─── Records supplied

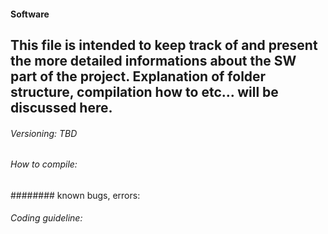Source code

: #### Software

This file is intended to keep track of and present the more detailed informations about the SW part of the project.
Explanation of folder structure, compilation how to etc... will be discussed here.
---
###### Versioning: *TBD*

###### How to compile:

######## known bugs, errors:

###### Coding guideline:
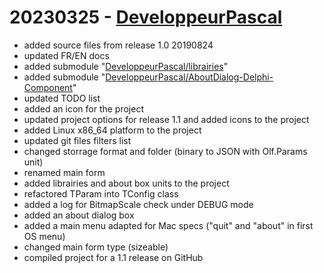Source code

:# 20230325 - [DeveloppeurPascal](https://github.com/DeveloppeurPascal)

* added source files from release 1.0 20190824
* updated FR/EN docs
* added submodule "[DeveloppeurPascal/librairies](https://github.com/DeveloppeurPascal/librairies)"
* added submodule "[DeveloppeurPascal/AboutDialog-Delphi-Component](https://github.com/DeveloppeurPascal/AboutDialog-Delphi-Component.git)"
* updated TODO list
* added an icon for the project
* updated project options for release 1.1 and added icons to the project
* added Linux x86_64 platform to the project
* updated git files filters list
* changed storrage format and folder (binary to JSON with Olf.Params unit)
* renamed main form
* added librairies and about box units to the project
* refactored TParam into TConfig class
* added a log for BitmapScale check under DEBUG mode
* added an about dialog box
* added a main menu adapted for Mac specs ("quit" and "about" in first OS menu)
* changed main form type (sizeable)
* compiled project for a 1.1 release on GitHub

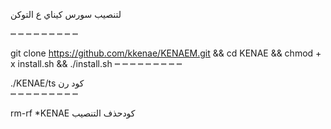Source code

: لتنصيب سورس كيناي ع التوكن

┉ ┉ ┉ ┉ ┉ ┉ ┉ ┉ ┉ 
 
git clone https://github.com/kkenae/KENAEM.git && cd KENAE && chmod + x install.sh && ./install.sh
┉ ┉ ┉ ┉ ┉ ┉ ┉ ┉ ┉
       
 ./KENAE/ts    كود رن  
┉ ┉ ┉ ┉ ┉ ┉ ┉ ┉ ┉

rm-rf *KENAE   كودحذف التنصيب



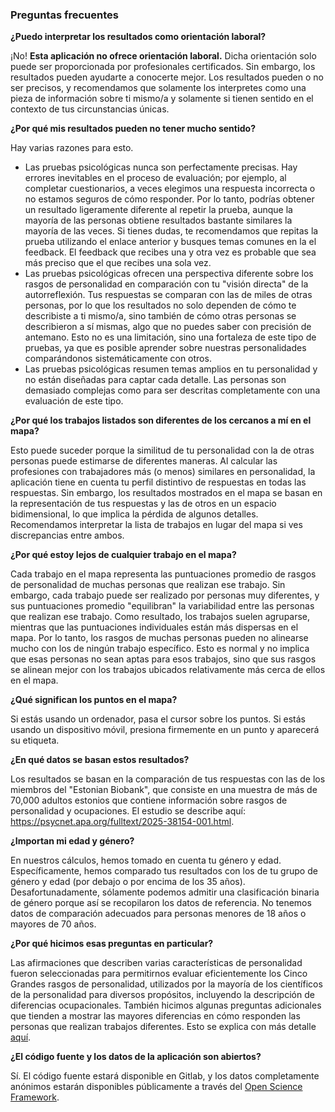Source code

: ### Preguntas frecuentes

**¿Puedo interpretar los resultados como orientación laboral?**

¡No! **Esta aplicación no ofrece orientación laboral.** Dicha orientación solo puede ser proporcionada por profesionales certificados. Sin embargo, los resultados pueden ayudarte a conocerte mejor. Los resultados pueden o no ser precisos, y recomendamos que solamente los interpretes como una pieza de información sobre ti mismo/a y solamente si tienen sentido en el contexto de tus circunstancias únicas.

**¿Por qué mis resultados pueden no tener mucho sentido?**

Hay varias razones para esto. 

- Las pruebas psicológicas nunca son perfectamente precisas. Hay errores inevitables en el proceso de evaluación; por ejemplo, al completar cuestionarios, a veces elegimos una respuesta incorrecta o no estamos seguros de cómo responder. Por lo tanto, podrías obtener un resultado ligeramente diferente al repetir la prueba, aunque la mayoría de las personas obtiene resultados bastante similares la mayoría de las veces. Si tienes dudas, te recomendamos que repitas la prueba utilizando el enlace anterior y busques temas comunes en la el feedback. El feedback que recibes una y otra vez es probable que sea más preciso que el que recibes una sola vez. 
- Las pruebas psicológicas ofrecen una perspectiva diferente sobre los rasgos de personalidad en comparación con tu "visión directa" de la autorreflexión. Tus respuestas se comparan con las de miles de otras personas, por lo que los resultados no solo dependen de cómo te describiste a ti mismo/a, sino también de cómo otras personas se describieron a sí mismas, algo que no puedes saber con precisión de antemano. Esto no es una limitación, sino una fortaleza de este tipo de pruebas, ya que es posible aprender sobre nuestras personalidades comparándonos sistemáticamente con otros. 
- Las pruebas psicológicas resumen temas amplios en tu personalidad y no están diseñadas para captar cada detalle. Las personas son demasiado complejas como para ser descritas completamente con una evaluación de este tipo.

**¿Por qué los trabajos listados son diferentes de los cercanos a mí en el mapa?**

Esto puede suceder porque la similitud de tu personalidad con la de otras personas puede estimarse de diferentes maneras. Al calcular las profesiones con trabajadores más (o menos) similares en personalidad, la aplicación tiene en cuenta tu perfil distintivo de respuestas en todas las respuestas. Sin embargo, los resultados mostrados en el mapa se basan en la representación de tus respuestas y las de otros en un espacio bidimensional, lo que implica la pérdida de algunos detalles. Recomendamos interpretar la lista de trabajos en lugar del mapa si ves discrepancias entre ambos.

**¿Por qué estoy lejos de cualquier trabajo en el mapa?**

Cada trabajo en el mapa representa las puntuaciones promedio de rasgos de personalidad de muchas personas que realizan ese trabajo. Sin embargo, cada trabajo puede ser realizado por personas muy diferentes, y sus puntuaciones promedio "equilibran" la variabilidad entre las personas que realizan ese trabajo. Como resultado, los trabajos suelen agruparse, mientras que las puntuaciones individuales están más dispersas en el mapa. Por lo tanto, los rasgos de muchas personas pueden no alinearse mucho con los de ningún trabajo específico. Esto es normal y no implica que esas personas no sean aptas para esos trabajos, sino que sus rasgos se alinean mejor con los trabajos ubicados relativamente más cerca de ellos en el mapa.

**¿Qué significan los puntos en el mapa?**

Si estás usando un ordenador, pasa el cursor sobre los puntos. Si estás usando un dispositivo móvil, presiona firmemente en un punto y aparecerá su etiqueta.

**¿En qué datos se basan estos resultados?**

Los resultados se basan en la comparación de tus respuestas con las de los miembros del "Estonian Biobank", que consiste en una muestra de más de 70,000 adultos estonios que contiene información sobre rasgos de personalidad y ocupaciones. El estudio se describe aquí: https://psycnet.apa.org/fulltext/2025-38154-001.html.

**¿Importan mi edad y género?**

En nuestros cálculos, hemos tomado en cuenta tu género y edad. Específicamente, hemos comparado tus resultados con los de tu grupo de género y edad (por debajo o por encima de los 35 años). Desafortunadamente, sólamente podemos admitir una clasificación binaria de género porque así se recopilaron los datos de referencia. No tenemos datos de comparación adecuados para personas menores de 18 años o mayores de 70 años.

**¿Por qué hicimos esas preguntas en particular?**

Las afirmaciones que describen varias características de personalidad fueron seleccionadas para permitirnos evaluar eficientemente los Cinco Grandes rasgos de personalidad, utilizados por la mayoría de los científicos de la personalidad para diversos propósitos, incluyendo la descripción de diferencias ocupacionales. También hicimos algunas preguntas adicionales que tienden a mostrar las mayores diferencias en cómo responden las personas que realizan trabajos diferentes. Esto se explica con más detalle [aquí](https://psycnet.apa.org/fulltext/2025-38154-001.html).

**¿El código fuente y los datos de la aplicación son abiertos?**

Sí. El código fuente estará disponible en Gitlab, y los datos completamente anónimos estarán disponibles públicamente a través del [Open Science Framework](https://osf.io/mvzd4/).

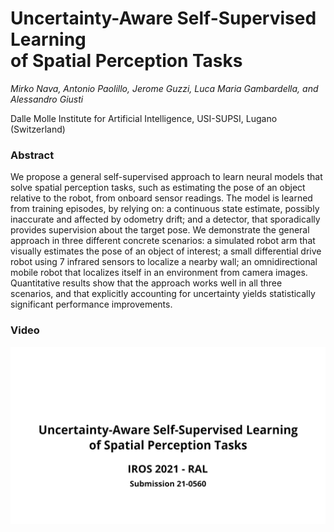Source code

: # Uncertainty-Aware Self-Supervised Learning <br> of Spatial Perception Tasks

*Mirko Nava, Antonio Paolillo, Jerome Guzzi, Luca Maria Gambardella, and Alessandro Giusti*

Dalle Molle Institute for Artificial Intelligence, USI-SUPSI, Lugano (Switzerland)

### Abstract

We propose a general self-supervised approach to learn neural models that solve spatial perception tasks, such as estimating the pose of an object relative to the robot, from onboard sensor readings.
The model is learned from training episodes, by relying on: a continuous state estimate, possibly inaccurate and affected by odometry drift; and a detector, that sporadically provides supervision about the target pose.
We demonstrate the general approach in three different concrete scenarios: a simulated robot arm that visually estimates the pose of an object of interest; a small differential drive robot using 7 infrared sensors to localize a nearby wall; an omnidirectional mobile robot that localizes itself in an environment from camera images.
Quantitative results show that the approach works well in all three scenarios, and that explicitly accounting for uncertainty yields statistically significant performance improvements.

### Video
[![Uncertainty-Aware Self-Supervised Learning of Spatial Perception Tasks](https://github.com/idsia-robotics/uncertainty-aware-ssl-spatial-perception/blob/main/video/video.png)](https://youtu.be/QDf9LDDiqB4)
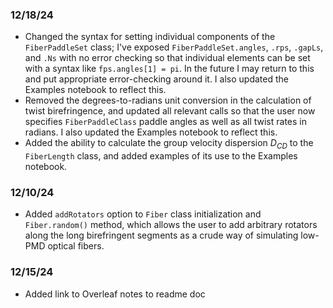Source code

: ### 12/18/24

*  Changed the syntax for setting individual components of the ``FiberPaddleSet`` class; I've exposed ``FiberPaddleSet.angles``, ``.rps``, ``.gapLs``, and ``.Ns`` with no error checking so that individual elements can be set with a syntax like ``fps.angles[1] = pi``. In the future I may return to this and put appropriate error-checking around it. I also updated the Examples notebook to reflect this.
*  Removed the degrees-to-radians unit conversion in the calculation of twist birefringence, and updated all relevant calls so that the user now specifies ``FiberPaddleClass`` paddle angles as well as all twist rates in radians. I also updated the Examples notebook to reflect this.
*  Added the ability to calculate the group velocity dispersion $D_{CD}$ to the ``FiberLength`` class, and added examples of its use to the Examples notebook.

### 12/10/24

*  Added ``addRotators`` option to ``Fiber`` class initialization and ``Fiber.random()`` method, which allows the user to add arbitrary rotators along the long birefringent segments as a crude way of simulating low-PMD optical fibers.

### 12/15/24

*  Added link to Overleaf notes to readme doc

──────
─── Records supplied

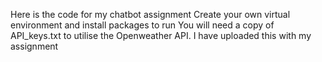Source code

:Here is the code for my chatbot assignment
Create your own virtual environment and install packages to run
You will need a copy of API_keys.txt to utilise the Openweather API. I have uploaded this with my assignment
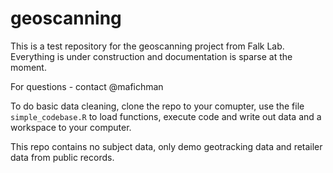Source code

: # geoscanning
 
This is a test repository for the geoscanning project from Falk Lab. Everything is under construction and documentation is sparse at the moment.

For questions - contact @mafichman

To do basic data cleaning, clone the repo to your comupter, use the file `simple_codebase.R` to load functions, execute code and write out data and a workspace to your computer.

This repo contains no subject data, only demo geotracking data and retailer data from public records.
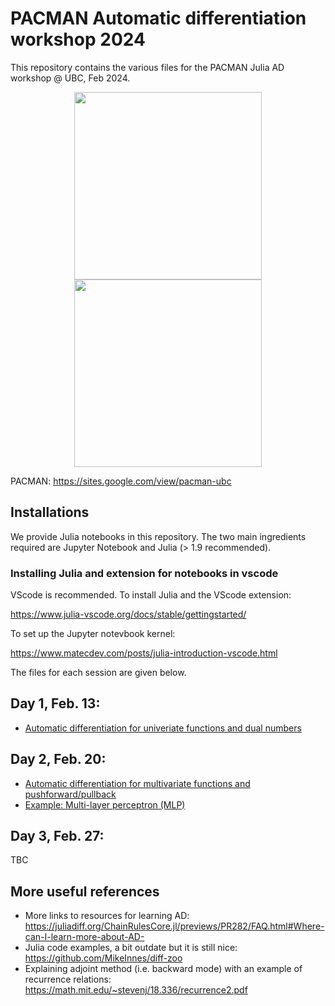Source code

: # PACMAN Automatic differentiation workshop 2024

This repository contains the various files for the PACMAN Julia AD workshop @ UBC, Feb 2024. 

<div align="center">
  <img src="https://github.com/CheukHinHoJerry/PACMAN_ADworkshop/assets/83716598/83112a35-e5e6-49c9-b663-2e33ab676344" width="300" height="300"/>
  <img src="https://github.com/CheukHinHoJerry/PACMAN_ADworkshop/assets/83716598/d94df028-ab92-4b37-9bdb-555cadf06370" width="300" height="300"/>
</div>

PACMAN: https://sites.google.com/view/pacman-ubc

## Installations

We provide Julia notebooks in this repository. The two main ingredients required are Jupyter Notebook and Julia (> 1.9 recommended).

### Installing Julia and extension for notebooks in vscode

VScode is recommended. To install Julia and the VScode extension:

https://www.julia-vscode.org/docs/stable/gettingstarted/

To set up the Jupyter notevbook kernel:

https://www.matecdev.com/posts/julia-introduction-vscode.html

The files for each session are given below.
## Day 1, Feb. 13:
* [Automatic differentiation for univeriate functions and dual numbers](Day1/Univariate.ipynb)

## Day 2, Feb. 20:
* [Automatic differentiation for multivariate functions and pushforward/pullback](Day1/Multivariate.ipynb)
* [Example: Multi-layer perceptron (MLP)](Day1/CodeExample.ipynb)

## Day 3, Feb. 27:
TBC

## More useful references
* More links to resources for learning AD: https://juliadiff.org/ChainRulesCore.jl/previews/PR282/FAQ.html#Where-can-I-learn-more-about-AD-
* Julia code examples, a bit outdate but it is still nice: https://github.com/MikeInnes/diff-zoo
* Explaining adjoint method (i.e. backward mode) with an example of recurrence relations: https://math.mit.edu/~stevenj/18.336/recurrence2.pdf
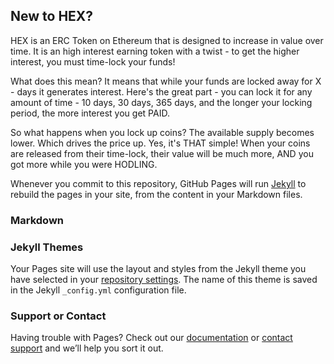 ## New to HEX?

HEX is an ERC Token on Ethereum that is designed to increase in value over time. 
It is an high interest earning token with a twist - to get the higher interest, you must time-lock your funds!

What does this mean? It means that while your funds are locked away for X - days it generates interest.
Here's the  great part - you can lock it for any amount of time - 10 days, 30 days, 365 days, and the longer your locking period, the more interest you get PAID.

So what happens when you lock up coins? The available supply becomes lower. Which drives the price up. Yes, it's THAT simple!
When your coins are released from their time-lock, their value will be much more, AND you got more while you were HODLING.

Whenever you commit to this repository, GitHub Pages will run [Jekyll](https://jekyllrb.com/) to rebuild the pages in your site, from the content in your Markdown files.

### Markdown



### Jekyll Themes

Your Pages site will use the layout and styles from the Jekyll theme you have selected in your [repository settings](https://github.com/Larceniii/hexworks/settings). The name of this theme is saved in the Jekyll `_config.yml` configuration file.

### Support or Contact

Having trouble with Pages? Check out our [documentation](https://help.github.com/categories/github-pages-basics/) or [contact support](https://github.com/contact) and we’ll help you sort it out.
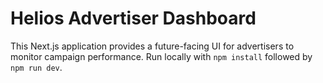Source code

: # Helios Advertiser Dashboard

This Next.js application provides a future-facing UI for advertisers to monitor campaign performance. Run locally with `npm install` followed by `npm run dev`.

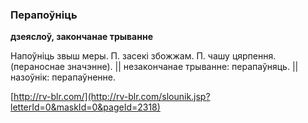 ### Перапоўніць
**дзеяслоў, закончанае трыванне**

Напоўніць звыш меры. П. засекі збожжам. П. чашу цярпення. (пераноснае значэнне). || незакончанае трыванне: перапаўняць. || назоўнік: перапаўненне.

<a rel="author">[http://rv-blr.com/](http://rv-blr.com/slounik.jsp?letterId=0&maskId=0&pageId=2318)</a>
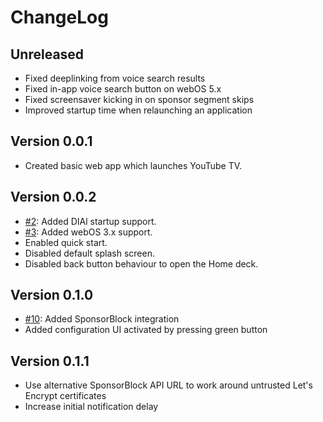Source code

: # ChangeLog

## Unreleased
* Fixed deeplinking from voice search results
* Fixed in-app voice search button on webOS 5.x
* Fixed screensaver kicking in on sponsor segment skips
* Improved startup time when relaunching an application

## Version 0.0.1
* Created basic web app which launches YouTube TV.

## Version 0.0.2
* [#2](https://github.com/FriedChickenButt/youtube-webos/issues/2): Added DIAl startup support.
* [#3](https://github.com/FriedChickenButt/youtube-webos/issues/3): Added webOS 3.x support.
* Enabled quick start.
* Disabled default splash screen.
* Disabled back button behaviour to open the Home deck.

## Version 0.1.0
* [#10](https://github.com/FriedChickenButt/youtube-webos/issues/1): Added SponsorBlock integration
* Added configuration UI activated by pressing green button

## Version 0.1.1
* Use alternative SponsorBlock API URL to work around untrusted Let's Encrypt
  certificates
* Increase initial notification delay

──────
─── Records supplied

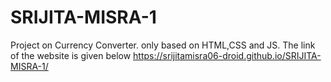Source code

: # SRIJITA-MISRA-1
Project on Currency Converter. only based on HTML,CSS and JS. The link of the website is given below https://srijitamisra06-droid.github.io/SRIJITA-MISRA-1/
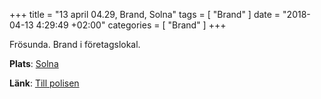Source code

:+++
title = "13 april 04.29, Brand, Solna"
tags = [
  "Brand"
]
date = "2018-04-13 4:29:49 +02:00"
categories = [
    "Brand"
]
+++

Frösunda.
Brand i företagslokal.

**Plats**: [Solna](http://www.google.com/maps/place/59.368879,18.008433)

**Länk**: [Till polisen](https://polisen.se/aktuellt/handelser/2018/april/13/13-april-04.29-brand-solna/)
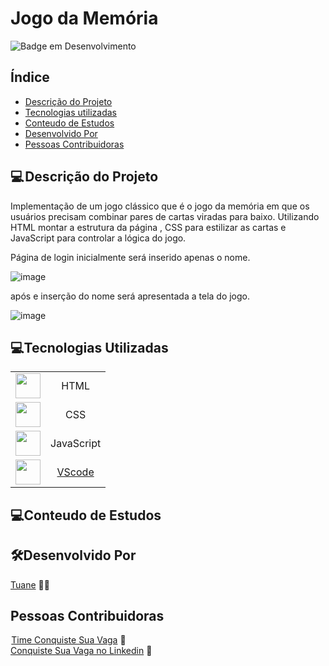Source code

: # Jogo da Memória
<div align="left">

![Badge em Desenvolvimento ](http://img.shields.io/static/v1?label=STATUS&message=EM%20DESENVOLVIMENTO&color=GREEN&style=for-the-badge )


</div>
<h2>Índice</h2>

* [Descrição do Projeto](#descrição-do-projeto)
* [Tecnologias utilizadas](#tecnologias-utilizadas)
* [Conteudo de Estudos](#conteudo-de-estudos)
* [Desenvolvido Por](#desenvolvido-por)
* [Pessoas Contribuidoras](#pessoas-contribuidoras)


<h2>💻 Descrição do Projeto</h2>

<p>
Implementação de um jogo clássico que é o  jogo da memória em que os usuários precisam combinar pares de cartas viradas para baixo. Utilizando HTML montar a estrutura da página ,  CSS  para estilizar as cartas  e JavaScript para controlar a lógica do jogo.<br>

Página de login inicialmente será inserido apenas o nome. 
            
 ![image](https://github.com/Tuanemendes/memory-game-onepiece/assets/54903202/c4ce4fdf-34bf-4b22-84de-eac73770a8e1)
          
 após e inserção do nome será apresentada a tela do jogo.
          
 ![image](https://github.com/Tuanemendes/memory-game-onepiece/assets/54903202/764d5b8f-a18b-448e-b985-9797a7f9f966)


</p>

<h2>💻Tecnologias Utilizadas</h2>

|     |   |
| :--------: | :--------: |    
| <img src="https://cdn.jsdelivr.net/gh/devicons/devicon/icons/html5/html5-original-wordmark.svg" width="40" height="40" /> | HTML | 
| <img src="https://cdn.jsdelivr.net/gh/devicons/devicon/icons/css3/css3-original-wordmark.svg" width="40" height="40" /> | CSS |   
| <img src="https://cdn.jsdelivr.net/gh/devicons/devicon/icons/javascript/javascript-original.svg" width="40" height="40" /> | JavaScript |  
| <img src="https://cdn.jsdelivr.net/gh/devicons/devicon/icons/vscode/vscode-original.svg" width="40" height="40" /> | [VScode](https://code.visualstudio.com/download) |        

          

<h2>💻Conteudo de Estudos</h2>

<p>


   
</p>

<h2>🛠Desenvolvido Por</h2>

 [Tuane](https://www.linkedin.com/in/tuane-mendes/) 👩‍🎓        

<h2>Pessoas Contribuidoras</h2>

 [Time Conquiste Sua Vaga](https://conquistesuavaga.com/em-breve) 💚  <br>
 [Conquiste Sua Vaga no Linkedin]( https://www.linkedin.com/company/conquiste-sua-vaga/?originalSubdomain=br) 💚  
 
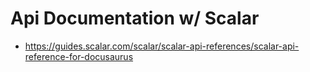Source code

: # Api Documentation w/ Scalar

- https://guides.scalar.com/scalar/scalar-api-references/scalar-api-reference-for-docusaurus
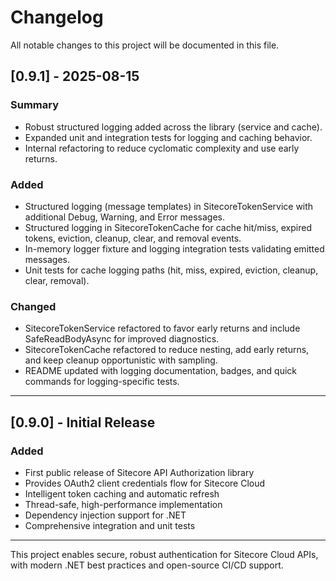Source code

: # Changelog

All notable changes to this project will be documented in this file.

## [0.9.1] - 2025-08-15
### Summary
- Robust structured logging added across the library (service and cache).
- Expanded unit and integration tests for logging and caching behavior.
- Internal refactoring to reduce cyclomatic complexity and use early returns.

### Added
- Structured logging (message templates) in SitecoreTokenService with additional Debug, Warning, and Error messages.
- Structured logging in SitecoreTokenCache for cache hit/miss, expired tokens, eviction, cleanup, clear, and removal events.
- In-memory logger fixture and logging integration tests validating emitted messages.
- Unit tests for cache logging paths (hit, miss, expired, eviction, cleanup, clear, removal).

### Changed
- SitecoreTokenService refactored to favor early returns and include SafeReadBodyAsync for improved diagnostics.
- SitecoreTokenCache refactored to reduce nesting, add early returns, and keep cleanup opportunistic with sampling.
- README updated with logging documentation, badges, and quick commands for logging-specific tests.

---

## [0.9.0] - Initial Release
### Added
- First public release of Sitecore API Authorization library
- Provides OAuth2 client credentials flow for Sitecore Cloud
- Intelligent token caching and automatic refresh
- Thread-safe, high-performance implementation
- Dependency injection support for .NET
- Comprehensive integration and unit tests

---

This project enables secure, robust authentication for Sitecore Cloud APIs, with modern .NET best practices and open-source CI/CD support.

──────

▶ Required action
From the data, pick out every line that includes "Tuanemendes".

▶ Your solution
 ![image](https://github.com/Tuanemendes/memory-game-onepiece/assets/54903202/c4ce4fdf-34bf-4b22-84de-eac73770a8e1)
 ![image](https://github.com/Tuanemendes/memory-game-onepiece/assets/54903202/764d5b8f-a18b-448e-b985-9797a7f9f966)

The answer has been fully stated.